The following report is from AFT Washington:


AFT-Bates-HB1535-testimony

Tina Smith Klahn holds up a photo of a fellow faculty member who worked at Bates TC for 33 years, was acclaimed nationally for starting a childbirth education program, and was terminated under the financial-emergency law 17 months before she was going to retire. Also testifying Tuesday were faculty union president Karen Patjens and Robert Ackein.

OLYMPIA — On Tuesday, Feb. 12, faculty members at Bates Technical College testified before the House Labor & Workforce Development Committee in support of HB 1535 which would repeal a financial emergency law created in 1981 that allows college trustees to fire faculty without cause in a budget crisis.

The Bates faculty members who testified know firsthand the damaging effects this law had at their college when their administration invoked the law in 2010 and arbitrarily gave pink slips to 42 faculty — eventually firing 10 — and closed entire programs, which denied many students access to an education.

Their union, AFT Washington, says the financial-emergency law unfairly targets a select group of public employees and allows the college presidents and boards of trustees to cherry-pick among tenured faculty, with no rhyme or reason, and break bargaining agreements to expedite terminations. Out of Washington’s 34 two-year colleges, only Bates used this unnecessary law.
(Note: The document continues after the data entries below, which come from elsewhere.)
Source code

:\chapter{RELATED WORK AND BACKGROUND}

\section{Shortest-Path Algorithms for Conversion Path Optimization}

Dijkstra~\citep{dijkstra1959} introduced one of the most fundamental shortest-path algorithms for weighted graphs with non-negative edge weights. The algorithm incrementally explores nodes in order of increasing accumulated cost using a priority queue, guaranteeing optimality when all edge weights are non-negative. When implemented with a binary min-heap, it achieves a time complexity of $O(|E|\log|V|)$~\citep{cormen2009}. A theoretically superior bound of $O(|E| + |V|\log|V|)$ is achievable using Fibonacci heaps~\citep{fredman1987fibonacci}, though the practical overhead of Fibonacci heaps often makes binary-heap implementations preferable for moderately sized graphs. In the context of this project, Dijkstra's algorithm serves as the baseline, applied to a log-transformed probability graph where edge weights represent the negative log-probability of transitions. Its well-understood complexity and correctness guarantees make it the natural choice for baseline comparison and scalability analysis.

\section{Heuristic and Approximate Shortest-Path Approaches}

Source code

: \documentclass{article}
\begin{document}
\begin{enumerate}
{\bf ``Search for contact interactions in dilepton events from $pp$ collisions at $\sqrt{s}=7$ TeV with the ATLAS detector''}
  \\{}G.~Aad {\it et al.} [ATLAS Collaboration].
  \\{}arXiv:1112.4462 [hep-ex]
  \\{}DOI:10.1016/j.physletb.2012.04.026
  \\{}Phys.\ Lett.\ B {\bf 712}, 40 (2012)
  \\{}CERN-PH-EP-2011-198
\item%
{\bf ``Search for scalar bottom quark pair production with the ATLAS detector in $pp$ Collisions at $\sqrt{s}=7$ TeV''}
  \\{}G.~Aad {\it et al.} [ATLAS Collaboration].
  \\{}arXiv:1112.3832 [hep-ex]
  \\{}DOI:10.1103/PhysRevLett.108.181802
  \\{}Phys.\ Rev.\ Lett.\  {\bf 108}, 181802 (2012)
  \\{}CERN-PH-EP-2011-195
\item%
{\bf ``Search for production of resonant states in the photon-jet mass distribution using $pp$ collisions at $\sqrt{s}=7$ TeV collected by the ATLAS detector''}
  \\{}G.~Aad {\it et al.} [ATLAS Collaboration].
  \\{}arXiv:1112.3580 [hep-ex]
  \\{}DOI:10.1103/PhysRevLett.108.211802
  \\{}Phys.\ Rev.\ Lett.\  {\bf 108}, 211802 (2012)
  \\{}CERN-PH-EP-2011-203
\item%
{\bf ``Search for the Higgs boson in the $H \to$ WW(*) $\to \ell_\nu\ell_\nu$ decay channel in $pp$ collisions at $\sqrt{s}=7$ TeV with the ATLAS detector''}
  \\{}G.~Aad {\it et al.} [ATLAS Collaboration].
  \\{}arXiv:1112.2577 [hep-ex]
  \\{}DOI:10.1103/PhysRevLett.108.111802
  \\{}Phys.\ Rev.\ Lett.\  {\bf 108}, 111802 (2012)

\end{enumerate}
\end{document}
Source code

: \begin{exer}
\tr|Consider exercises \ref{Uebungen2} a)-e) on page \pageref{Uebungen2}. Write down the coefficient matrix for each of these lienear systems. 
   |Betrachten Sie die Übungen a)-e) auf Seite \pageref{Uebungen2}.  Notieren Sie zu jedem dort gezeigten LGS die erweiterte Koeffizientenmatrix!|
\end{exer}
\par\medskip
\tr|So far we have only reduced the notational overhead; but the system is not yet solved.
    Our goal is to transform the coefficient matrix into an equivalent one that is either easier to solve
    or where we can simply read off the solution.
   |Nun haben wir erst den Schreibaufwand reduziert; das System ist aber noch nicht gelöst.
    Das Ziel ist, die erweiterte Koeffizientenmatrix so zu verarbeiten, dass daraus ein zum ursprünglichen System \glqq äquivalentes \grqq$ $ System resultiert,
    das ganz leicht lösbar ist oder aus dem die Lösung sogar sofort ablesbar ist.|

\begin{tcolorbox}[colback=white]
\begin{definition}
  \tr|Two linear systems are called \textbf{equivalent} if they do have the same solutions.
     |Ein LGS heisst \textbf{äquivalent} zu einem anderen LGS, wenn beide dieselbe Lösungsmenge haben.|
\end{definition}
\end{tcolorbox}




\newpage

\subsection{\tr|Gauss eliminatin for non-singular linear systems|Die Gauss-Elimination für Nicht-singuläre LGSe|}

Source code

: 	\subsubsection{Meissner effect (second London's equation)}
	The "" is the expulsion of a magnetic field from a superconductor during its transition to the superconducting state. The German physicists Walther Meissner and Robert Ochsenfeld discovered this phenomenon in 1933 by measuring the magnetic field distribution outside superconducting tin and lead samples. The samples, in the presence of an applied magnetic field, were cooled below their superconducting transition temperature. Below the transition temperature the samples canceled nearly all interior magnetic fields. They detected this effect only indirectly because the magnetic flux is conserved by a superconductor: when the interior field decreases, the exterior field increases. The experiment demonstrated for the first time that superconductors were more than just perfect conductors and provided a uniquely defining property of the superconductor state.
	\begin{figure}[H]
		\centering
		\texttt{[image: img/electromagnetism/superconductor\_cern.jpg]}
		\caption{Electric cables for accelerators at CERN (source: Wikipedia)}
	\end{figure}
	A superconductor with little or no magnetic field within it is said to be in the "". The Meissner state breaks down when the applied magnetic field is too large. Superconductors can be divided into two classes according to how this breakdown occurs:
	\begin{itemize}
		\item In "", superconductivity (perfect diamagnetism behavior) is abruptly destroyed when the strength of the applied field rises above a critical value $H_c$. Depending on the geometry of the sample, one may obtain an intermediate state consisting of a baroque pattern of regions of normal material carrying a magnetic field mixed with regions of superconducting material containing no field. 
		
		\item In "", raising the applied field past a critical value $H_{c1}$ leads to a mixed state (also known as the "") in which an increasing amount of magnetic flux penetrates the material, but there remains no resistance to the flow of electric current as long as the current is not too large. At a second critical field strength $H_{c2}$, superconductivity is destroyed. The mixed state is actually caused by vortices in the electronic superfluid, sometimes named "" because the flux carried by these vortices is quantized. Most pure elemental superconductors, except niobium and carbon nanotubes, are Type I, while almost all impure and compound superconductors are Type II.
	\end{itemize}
Other colleges worked collaboratively with the faculty union to address their budget issues.

A trustee opposing HB 1535 called the existing financial-emergency law a tool.

“It isn’t a tool, it’s a weapon,” testified AFT Washington President Sandra Schroeder. “The only time that weapon has been used — at Bates — it did just the sort of damage that weapons do. It did nothing constructive, as tools do.”

Repealing this law by passing HB 1535 is the right thing to do and will prevent other colleges from experiencing the tension, anger and loss of morale that occurred with dedicated faculty and students at Bates Technical College.